» To do
Scan the records for the string "class" and copy every line that holds it.

(Data records)
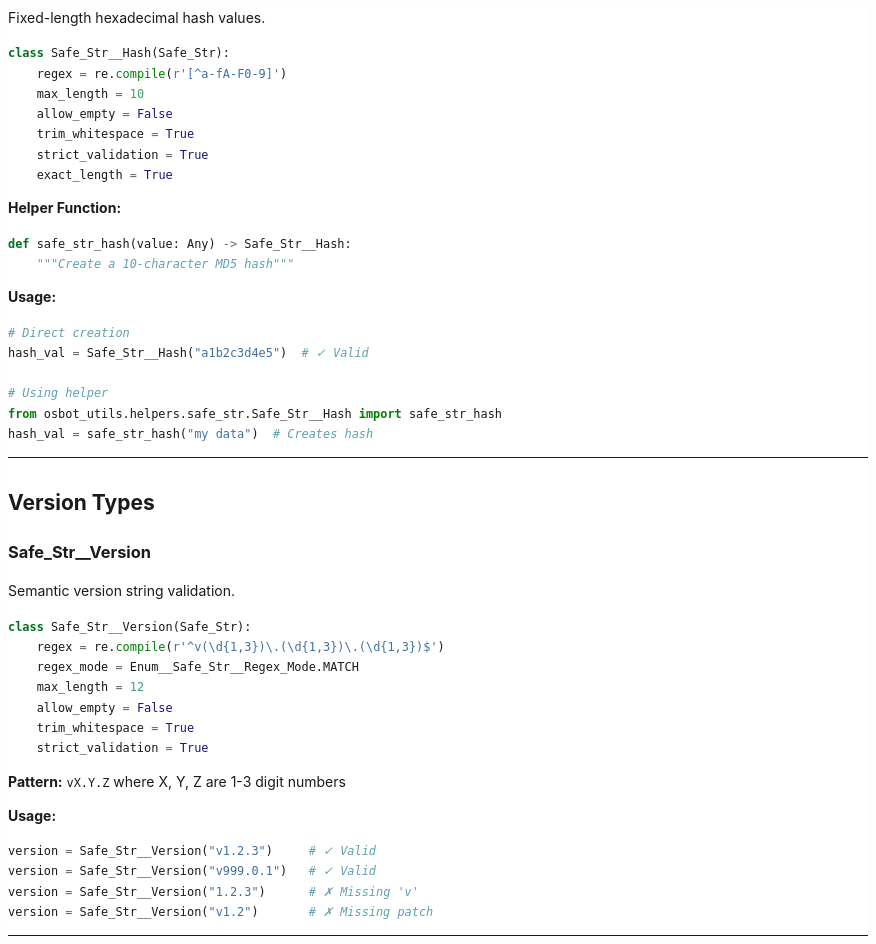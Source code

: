 Fixed-length hexadecimal hash values.

```python
class Safe_Str__Hash(Safe_Str):
    regex = re.compile(r'[^a-fA-F0-9]')
    max_length = 10
    allow_empty = False
    trim_whitespace = True
    strict_validation = True
    exact_length = True
```

**Helper Function:**

```python
def safe_str_hash(value: Any) -> Safe_Str__Hash:
    """Create a 10-character MD5 hash"""
```

**Usage:**
```python
# Direct creation
hash_val = Safe_Str__Hash("a1b2c3d4e5")  # ✓ Valid

# Using helper
from osbot_utils.helpers.safe_str.Safe_Str__Hash import safe_str_hash
hash_val = safe_str_hash("my data")  # Creates hash
```

---

## Version Types

### Safe_Str__Version

Semantic version string validation.

```python
class Safe_Str__Version(Safe_Str):
    regex = re.compile(r'^v(\d{1,3})\.(\d{1,3})\.(\d{1,3})$')
    regex_mode = Enum__Safe_Str__Regex_Mode.MATCH
    max_length = 12
    allow_empty = False
    trim_whitespace = True
    strict_validation = True
```

**Pattern:** `vX.Y.Z` where X, Y, Z are 1-3 digit numbers

**Usage:**
```python
version = Safe_Str__Version("v1.2.3")     # ✓ Valid
version = Safe_Str__Version("v999.0.1")   # ✓ Valid
version = Safe_Str__Version("1.2.3")      # ✗ Missing 'v'
version = Safe_Str__Version("v1.2")       # ✗ Missing patch
```

---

» Exercise answer
class Safe_Str__Hash(Safe_Str):
class Safe_Str__Version(Safe_Str):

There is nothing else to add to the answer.